Note how many lines in the entries below contain the string "previous", and answer with that number and no other text.

Content starts

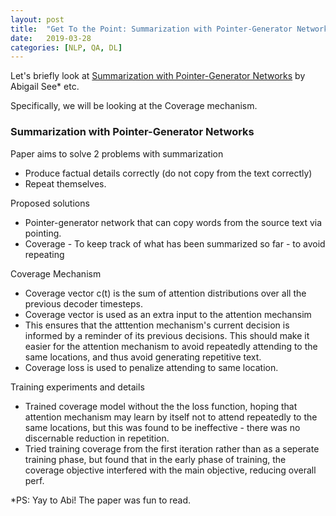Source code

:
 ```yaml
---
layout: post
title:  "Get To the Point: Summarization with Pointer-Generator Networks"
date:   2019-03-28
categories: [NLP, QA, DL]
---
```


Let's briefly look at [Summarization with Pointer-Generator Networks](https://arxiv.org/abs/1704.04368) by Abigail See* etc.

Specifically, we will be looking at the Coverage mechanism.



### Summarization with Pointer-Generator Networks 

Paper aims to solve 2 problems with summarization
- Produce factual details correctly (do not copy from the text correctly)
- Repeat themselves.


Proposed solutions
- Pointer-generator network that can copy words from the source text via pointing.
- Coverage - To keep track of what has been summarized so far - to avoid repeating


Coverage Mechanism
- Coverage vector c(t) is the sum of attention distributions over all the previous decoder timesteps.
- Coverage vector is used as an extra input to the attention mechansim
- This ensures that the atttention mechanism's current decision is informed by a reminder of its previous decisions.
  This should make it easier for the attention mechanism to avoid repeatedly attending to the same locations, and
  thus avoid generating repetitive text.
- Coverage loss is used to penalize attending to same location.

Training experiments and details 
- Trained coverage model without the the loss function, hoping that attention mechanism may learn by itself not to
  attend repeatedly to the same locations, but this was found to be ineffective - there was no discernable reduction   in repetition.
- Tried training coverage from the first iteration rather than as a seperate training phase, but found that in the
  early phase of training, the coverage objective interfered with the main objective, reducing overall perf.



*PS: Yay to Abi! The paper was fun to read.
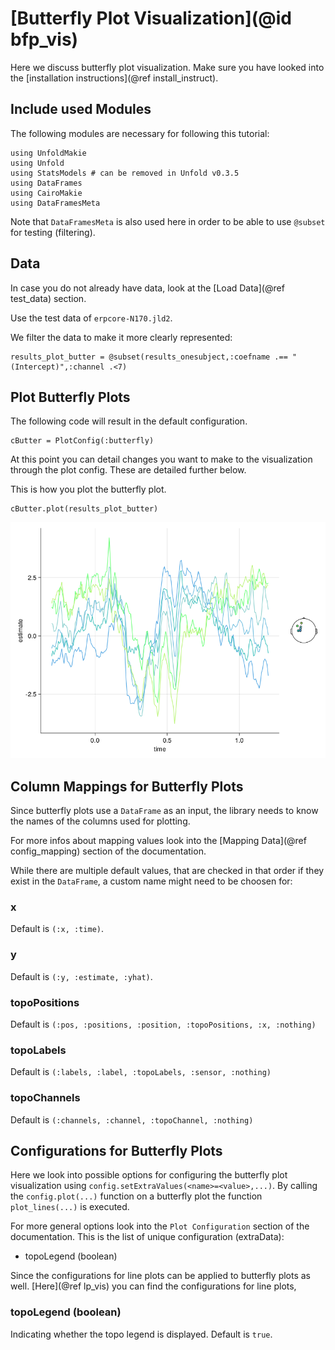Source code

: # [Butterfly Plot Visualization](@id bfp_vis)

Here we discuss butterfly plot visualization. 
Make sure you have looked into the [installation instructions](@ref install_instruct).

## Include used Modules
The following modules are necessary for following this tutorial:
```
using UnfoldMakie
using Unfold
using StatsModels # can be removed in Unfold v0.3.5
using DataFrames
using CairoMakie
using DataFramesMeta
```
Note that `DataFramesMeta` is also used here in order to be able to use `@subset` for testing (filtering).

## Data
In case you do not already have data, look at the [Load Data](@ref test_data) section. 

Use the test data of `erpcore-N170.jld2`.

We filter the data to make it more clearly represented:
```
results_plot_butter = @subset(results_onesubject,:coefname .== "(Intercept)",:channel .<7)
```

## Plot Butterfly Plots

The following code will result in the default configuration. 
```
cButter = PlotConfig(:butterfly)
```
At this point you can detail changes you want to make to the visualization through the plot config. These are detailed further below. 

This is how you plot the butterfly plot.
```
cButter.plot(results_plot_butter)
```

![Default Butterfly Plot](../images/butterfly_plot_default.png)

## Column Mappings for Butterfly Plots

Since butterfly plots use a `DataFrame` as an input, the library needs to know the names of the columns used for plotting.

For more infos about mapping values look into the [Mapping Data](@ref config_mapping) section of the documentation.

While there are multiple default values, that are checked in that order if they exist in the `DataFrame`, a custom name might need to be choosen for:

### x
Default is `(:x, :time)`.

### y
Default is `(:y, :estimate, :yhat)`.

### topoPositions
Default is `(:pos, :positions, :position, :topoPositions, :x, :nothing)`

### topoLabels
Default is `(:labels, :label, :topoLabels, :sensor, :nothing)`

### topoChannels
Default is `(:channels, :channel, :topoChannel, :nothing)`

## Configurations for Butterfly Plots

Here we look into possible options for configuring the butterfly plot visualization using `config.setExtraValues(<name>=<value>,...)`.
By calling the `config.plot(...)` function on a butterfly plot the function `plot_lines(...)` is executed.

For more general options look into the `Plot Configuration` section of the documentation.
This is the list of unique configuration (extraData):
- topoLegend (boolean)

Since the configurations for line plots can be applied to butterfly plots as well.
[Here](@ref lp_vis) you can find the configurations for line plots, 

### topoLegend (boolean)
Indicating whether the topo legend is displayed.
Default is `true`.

Content ends
Content starts

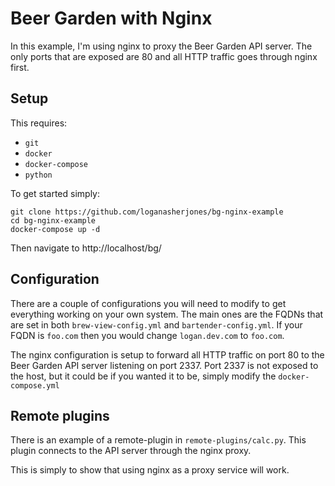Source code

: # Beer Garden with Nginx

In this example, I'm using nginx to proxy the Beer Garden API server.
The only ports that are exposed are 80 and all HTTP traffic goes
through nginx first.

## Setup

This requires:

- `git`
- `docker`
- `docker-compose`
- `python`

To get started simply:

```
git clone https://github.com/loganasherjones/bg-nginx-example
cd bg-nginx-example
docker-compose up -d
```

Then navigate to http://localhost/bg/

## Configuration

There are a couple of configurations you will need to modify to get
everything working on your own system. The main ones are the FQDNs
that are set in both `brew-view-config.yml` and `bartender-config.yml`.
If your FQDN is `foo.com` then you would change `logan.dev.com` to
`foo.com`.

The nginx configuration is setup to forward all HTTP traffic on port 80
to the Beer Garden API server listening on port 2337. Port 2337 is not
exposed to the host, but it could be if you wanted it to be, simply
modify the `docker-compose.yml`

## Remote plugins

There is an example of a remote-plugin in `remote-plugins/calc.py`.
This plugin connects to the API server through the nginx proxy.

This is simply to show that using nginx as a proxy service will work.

Content ends

= Solution to the problem =
2